THE NORFOLK City Council was on retreat this week. At the top of the agenda on Tuesday morning, the second day of the two-day event, was the topic of redistricting. While I wish council members had taken it up at their retreat last year, the fact that they considered it at all gives me hope that Norfolk will be able to make progress toward a better system of electing its council representatives and, ultimately, to the removal of Department of Justice review of its district boundaries.

The official term for removal of that oversight is “bailout,” and a number of Virginia localities have been successful this year in achieving it. The most recent agreement, with Culpeper County, was announced last month. Four other localities — the counties of Rappahannock and Bedford and the cities of Bedford and Manassas Park — obtained similar agreements earlier this summer. Applications are pending in an additional four localities.

The bailout means that the jurisdiction no longer is covered by certain provisions of the Voting Rights Act of 1965. Specifically, the locality is exempt from the preclearance requirements of Section 5, meaning that their redistricting plans no longer have to be approved by DOJ.

To apply for a bailout, the locality has to demonstrate that during the past 10 years, it has not engaged in voting discrimination.
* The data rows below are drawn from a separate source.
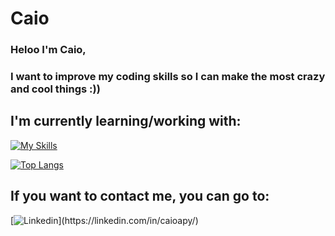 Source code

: # Caio
### Heloo I'm Caio,
### I want to improve my coding skills so I can make the most crazy and cool things :))

##  I'm currently learning/working with:
[![My Skills](https://skillicons.dev/icons?i=py,cpp,java,html,css,js,react,azure,mysql,git)](https://skillicons.dev)

[![Top Langs](https://github-readme-stats.vercel.app/api/top-langs/?username=CaioaPy&layout=compact&theme=date_night)](https://github.com/anuraghazra/github-readme-stats)


##  If you want to contact me, you can go to:
[![Linkedin](https://skillicons.dev/icons?i=linkedin,)](https://linkedin.com/in/caioapy/)
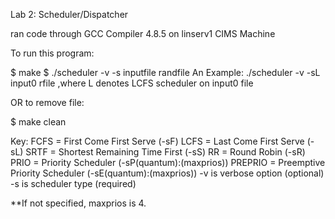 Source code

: Lab 2: Scheduler/Dispatcher

ran code through GCC Compiler 4.8.5 on linserv1 CIMS Machine

To run this program:

$ make
$ ./scheduler -v -s<schedspec> inputfile randfile
An Example: ./scheduler -v -sL input0 rfile  ,where L denotes LCFS scheduler on input0 file

OR to remove file:

$ make clean 


Key:
FCFS = First Come First Serve (-sF)
LCFS = Last Come First Serve (-sL)
SRTF = Shortest Remaining Time First (-sS)
RR = Round Robin (-sR)
PRIO = Priority Scheduler (-sP(quantum):(maxprios))
PREPRIO = Preemptive Priority Scheduler (-sE(quantum):(maxprios))
-v is verbose option (optional)
-s is scheduler type (required)

**If not specified, maxprios is 4.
The U.S. District Court for the District of Columbia approves the agreement and retains jurisdiction for 10 years afterward.

The story of how Culpeper came to pursue the bailout is an interesting one. Electoral Board chair Mary Dale was not a resident of the United States in 1965 when the Voting Rights Act was passed. She moved here in 1966. Prior to that she was a British citizen.

Dale first learned of the possibility of getting a bailout in the summer of 2010. Once the county’s Board of Supervisors approved the process, she started gathering the information, including Electoral Board records for the previous 10 years.

A jurisdiction must have a “spotless record of following the law,” according to a Fredericksburg newspaper. “It took a lot longer than we expected,” Dale told the paper.

But happen it did — or, rather, will, when the court signs off on the agreement later this month.

Prior to this year’s actions, only 18 jurisdictions in Virginia had been allowed to bail out of the Voting Rights Act provisions: the cities of Fairfax, Harrisonburg, Salem and Winchester and the counties of Amherst, Augusta, Botetourt, Essex, Frederick, Greene, Middlesex, Page, Pulaski, Roanoke, Rockingham, Shenandoah, Warren and Washington.

Noticeably missing from that list is any locality in Hampton Roads. Norfolk, with adjustments to its redistricting plan, could put itself on the path to being the first.